Mbuli supported the album, his first to be released internationally, with a global tour. Mbuli's touring band was dubbed the Equals.

==Production==
The album was produced by Trevor Herman. Its songs are about South African apartheid, township life, and hope. The sound draws from kwela, township jive, and mbaqanga. "Chris the Doyen", which Mbuli performed at the funeral of Chris Hani, appears on some editions of Resistance Is Defence.

==Critical reception==

Robert Christgau noted that Mbuli "didn't start out as a musician—like Linton Kwesi Johnson, he's just a poet who loves music enough to do it right." Spin included the album on its list of "10 Best Albums You Didn't Hear in '92", writing that "in a world of post-apartheid township jive, Mbuli stands tall ... as both an influence and an inspiration." The Los Angeles Daily News deemed it "some of the most uplifting dance music on the planet."

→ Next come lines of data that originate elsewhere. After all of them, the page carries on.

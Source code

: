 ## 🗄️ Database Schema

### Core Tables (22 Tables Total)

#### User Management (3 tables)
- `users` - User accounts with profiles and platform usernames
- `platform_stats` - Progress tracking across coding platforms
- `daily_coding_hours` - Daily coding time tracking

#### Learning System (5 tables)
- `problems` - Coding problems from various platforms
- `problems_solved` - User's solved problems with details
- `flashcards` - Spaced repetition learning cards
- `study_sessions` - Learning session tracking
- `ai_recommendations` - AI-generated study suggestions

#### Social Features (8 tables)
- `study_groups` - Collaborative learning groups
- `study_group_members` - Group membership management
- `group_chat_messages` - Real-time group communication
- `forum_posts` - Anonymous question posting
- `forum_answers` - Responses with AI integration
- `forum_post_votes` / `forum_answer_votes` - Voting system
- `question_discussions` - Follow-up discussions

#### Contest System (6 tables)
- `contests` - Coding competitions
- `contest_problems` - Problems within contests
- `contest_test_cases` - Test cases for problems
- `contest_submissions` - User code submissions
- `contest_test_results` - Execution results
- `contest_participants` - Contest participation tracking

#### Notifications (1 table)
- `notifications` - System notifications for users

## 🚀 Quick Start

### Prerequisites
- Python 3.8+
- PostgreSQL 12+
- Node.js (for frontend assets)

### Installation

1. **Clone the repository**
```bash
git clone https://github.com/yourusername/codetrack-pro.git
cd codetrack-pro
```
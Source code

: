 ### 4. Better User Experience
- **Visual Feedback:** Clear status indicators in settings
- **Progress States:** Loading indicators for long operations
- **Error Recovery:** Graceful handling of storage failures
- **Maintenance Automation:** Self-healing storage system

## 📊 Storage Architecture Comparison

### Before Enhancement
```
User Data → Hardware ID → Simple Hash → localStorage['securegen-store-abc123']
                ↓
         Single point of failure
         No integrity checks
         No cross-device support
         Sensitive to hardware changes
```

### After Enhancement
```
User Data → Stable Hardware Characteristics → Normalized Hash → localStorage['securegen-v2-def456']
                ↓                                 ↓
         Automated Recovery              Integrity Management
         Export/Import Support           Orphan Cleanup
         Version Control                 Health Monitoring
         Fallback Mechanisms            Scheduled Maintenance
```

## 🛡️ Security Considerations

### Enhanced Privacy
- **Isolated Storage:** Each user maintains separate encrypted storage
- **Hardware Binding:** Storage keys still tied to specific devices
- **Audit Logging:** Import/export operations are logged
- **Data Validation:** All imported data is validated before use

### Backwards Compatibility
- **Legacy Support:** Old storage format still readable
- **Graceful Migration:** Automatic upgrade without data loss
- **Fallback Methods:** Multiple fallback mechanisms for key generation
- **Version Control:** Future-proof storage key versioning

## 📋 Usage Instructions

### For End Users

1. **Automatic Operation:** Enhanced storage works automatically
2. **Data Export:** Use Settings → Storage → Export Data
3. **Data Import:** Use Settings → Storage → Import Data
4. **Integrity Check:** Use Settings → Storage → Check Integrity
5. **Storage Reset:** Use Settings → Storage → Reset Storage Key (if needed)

The Indianapolis Star determined that "it's Mbuli's defiant optimism that rings over the pop township jive by varying his message through questions, rational dialogue and sarcasm." The St. Louis Post-Dispatch wrote: "Wedded to the infectious grooves provided by the musicians, and served with a stunningly tasty set of catchy hooks, Mbuli's lyrics find him dancing on the grave of oppression, even if he's not quite convinced the corpse is in it yet." The Washington Post stated: "The album's most powerful song, 'Tshipfinga', delivers this reminder in English to South Africa's younger generation of blacks: 'When you vote and get elected, think of those who died. When you govern the country, think of those who died'."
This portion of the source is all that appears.